“Back!” Frond shouted at the kids, almost as forcefully as the horn. But they were already pressed as far against the wall as they could go.
Zed realized the figures appearing around them were the members of the Sea of Stars. The truth slowly dawned on him then. The guild members had been there the whole time, watching them from the wall, and even outside the wards, hidden high within the trees.
The monster snapped its head back around. Its serene white face took in the arriving figures. Then its mouth yawned open again—and it screamed.
The noise was two sounds at once. First, a bloodcurdling human shriek cut through the forest. It was a scream that could only mean one thing: murder. Below it, rising from deeper within the monster, another sound joined the first in a dismal harmony. A loud, wet hiss rose up from the creature’s throat—the warning of a cat backed into a corner.
The creature’s head reared back, and it struck.
There was a flash of bright light, and the minty scent of magic, overwhelming Zed’s senses.

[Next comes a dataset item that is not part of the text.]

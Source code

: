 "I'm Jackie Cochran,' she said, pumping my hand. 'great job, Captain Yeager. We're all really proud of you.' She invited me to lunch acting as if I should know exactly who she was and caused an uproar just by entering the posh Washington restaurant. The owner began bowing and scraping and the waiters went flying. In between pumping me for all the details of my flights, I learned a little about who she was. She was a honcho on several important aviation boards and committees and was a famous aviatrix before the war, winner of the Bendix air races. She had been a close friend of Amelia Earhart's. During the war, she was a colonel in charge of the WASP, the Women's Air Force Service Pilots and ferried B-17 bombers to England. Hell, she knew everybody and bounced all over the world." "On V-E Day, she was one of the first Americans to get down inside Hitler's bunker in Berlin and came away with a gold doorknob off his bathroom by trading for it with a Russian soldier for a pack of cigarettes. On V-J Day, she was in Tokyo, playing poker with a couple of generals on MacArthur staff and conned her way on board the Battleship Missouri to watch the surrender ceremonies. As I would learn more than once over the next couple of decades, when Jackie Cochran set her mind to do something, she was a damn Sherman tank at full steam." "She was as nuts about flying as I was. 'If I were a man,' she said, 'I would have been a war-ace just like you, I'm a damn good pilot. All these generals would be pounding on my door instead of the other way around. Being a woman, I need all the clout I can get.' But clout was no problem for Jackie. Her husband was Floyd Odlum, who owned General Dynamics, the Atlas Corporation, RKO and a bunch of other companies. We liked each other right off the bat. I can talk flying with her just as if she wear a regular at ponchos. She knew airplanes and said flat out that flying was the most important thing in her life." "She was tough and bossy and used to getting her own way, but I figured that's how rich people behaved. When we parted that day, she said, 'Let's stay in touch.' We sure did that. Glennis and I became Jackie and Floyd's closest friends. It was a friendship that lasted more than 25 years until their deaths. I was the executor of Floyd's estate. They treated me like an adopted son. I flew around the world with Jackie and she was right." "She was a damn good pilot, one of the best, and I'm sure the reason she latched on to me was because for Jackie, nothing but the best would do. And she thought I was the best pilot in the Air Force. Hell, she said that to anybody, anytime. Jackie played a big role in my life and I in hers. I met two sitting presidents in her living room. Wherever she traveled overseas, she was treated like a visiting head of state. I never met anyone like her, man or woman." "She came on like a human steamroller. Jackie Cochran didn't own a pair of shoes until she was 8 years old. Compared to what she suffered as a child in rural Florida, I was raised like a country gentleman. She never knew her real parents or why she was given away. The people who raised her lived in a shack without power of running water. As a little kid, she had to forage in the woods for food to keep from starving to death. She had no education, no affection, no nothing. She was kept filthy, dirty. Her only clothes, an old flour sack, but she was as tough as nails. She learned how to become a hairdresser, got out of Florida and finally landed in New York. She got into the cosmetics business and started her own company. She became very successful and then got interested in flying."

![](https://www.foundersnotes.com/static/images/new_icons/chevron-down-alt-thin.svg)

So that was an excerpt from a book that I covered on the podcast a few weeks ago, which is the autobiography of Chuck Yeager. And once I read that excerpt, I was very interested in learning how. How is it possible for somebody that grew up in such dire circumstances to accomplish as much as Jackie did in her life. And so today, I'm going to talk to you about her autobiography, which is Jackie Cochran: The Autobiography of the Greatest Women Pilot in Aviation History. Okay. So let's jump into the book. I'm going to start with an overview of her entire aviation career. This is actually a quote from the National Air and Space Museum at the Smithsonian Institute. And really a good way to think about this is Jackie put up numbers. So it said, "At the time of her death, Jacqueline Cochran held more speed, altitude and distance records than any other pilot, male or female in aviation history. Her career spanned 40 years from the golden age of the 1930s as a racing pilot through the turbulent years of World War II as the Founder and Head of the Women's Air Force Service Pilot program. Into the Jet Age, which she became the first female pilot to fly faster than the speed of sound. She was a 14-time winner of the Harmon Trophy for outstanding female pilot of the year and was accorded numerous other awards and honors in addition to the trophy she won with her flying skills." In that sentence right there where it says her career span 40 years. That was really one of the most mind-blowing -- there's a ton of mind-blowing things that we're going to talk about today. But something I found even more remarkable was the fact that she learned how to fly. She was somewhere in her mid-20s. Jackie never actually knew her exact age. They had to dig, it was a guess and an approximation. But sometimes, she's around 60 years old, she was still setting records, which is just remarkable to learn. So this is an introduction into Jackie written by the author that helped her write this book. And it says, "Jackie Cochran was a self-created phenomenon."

The air was suddenly filled with small glittering particles. With writing, Zed realized. Symbols carved themselves onto an invisible plane, written in light instead of ink. They were everywhere, and with them came a susurrus of strange whispers. A hundred different voices buzzed like insects, speaking words Zed couldn’t understand.
The symbols were brightest where the monster’s face made contact with the wards. The writing there acted like a second wall, holding the creature at bay.
A chill swept through Zed’s whole body. He was actually witnessing the magic of the wards firsthand. They were beautiful. This was the power of the Mages Guild. The power that protected Freestone. A power he’d almost been a part of.
The naga reared back and let out another terrifying double scream.
It can’t get us here, Zed thought gratefully. We’re safe.
The monster turned its head, contemplating the glimmering barrier. Then the dark sockets of its eyes began to burn with an eerie light of their own.
“The naga’s using magic!” Frond called up. “Hexam, we could use you about now.”
From the top of the wall, voices began blustering orders. Zed looked up to see a pair of hands extend over the lip of the stone and begin to glow. Ribbons of light unfurled out from them, snaking toward the naga.
When they reached the creature, however, the ribbons began to fray. In the Danger’s presence the tendrils burned away like paper set aflame, right back up to the hands that had cast them. Zed could hear screams of alarm from atop the wall.
“It’s dispelling the magic!” the archivist’s voice yelled down. “It’s eating through my mana!”
“Fie,” Frond cursed under her breath. She turned her gaze sharply to the naga. “All right, folks, let’s get it—”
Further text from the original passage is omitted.